** Task statement **
Only lines containing the word "Lemma" are needed; pull them out of the material.

** Dataset records **
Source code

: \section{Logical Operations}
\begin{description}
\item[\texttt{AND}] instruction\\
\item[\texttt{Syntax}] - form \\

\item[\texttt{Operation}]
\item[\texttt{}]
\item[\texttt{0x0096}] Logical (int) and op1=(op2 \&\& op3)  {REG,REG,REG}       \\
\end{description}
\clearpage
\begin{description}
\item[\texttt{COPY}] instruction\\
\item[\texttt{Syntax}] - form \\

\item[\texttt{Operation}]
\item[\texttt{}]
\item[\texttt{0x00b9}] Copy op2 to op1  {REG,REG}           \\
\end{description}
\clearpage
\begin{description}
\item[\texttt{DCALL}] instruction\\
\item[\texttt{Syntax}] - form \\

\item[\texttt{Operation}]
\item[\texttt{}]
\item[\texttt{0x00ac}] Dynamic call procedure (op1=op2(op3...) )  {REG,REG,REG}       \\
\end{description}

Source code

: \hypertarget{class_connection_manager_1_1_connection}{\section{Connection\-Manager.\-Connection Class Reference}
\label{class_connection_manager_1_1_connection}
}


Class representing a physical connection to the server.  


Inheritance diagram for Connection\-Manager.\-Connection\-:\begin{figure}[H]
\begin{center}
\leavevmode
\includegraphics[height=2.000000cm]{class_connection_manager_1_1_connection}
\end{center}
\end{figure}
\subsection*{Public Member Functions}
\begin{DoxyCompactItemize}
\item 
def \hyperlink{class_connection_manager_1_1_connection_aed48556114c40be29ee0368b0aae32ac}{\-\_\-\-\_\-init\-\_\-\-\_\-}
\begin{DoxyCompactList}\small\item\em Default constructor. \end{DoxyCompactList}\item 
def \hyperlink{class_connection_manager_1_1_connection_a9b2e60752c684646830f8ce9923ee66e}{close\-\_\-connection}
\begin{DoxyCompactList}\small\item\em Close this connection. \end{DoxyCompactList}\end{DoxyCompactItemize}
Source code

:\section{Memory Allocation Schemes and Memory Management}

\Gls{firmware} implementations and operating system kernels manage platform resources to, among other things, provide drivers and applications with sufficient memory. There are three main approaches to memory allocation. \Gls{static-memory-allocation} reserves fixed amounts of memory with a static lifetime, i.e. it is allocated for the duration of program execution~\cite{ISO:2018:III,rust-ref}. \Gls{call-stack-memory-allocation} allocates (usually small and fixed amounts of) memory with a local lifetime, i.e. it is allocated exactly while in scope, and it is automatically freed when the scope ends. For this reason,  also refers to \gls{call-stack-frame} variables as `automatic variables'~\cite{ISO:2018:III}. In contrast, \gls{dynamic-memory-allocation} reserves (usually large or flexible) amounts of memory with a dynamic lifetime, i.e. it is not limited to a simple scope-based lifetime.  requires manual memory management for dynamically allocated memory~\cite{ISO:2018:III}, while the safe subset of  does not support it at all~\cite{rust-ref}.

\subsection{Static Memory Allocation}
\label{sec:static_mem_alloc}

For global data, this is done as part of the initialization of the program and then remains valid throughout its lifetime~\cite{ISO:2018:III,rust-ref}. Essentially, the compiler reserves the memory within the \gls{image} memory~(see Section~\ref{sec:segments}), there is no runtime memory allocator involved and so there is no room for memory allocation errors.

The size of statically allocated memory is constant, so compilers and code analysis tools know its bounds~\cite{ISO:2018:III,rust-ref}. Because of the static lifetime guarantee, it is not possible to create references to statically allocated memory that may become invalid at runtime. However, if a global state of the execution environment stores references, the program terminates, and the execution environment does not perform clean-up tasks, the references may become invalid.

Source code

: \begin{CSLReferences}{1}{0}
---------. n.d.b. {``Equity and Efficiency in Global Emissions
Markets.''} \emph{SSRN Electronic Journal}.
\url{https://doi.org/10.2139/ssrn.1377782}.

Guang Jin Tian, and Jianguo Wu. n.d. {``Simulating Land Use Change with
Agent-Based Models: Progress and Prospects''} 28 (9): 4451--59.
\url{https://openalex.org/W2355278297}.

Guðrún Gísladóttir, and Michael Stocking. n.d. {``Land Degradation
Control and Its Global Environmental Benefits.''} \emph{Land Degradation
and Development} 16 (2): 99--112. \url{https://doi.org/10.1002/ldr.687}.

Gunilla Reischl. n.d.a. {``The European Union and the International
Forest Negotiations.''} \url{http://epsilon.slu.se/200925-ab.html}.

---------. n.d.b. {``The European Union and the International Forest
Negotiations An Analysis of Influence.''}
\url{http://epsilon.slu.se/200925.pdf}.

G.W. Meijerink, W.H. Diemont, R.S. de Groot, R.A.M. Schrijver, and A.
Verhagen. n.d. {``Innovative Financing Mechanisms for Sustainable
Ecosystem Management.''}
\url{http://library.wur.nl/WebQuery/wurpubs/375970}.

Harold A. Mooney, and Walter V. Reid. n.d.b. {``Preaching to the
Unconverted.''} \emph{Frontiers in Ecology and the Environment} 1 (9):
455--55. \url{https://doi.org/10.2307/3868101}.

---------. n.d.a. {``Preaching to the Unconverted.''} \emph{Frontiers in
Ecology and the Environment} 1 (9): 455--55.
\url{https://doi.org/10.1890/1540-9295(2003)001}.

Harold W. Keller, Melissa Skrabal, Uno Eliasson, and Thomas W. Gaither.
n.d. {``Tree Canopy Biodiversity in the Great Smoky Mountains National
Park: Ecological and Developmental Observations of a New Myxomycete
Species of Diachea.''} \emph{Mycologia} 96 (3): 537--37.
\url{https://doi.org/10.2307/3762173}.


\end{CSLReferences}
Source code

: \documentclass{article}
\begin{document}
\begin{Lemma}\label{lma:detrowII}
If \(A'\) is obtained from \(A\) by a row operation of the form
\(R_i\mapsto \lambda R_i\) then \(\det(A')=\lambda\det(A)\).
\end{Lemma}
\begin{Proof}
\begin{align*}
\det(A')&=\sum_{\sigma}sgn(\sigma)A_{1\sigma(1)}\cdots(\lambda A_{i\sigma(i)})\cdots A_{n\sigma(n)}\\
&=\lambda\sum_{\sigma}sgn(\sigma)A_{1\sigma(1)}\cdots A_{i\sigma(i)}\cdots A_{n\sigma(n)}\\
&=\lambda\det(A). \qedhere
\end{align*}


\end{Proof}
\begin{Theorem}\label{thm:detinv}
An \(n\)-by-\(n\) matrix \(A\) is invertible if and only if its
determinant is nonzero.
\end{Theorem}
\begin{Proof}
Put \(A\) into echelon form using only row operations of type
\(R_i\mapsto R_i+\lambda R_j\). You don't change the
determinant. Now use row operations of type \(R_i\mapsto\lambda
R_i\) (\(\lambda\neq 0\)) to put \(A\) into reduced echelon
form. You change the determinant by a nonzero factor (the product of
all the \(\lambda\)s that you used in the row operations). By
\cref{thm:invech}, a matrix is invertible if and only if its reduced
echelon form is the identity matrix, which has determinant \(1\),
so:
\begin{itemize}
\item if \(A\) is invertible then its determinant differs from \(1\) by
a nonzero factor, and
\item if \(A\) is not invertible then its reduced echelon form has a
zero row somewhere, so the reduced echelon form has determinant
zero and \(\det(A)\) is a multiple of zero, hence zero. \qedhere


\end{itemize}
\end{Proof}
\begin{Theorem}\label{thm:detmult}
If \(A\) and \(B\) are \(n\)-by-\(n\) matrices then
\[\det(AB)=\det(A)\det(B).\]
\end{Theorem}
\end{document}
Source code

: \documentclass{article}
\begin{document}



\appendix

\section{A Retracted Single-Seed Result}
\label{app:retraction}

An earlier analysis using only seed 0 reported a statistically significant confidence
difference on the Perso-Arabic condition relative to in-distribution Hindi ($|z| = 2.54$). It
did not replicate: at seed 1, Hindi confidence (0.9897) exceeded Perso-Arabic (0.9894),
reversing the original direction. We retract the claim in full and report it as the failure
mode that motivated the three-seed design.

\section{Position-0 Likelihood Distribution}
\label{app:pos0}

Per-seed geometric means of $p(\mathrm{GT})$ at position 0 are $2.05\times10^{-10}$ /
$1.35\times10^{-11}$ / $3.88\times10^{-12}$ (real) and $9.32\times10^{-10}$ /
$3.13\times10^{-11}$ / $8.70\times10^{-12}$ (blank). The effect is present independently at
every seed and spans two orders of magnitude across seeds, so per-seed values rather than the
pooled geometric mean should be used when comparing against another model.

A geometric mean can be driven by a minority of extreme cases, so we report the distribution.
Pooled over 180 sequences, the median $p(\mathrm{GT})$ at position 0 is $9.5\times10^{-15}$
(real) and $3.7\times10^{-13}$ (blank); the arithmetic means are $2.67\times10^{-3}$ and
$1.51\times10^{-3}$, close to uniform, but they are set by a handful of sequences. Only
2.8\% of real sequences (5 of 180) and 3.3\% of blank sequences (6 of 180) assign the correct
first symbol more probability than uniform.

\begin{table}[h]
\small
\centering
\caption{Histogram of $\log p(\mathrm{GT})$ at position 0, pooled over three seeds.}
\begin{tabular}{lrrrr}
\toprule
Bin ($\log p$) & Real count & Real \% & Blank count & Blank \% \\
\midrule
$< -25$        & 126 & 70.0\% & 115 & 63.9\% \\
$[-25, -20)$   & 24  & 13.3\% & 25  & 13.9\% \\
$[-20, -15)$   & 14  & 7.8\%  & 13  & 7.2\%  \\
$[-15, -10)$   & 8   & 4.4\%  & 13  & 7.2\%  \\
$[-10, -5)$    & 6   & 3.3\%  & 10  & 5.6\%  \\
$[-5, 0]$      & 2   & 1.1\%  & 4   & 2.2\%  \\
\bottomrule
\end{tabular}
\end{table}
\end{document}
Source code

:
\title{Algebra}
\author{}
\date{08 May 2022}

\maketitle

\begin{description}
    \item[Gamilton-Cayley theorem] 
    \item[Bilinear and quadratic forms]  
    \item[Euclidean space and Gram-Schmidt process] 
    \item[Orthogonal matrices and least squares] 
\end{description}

** Solution to this exercise **
\begin{Lemma}\label{lma:detrowII}
\end{Lemma}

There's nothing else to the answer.